Como resultado, empresas do setor financeiro americano, por precaução, podem simplesmente se recusar a transferir dinheiro para fábricas mexicanas, comprometendo a produção e o comércio transfronteiriço. Bancos também poderiam optar por evitar setores considerados de alto risco, segundo Fabian Teichmann, advogado suíço especialista em financiamento ao terrorismo. Ele citou a indústria de abacates do México, onde os cartéis expandiram consideravelmente sua atuação.

"Os bancos podem evitar clientes porque podem não querer correr o risco de se envolver com qualquer coisa vinculada ao México", disse Eric Jacobstein, ex-funcionário do Departamento de Estado.

Outras instituições financeiras que facilitam pagamentos entre os EUA e o México também poderiam ser afetadas, como Venmo ou PayPal, cofundado pelo aliado de Trump, o bilionário Elon Musk. A designação terrorista poderia ainda empurrar grande parte da economia mexicana para a informalidade, onde predominam transações em dinheiro, dificultando a investigação das estruturas financeiras dos cartéis.

Forças militares

A designação também poderia abrir caminho para que os Estados Unidos enviassem forças militares ao México para combater organizações criminosas, sem o consentimento do governo mexicano — como ocorreu no Afeganistão e na Síria. No entanto, esses países apresentavam circunstâncias diferentes: os Estados Unidos ocuparam o Afeganistão, e a Síria perdeu o controle de partes de seu território. Isso deu a Washington respaldo legal para operações especiais contra líderes terroristas.

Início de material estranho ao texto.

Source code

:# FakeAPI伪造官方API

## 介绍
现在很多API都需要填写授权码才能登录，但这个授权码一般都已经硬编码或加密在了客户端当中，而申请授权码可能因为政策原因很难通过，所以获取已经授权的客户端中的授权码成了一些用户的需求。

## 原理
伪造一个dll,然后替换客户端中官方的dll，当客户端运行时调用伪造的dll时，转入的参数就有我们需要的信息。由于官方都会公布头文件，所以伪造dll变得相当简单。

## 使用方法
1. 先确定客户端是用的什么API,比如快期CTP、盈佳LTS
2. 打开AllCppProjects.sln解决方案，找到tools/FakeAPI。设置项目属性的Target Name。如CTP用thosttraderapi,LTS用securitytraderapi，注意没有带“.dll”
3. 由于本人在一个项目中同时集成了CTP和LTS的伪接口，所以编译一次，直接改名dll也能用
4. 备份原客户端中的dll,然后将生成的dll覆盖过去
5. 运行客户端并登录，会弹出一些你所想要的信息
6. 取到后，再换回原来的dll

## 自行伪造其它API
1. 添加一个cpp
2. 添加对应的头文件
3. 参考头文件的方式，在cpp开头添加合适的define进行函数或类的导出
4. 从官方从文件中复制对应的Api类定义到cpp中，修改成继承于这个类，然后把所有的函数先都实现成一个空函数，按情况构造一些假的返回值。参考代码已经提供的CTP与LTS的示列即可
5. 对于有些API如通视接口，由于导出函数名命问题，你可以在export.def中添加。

O México, no entanto, tem cooperado com os Estados Unidos há mais de 30 anos no combate aos cartéis. Caso os EUA violem sua soberania, o México pode ameaçar encerrar essa colaboração, como já foi visto em ocasiões anteriores. Quando promotores americanos prenderam o ex-secretário de Defesa do México durante o primeiro governo Trump, o governo mexicano suspendeu toda a cooperação com a Administração de Fiscalização de Drogas (DEA, na sigla em inglês).

"Uma ação unilateral seria catastrófica", disse Craig Deare, especialista em Segurança Nacional. "Isso desmantelaria qualquer colaboração e décadas de esforços republicanos e democratas para construir uma relação de defesa com o México. Se você acha que a cooperação já é difícil agora, espere até que o México corte todos os laços".

No mês passado, Sheinbaum respondeu à ordem de Trump afirmando que seu país defenderia sua soberania e independência, ao mesmo tempo em que buscaria a coordenação com os EUA:

"Todos queremos combater os cartéis de drogas", disse Sheibaum. "Os Estados Unidos no território deles, e nós no nosso".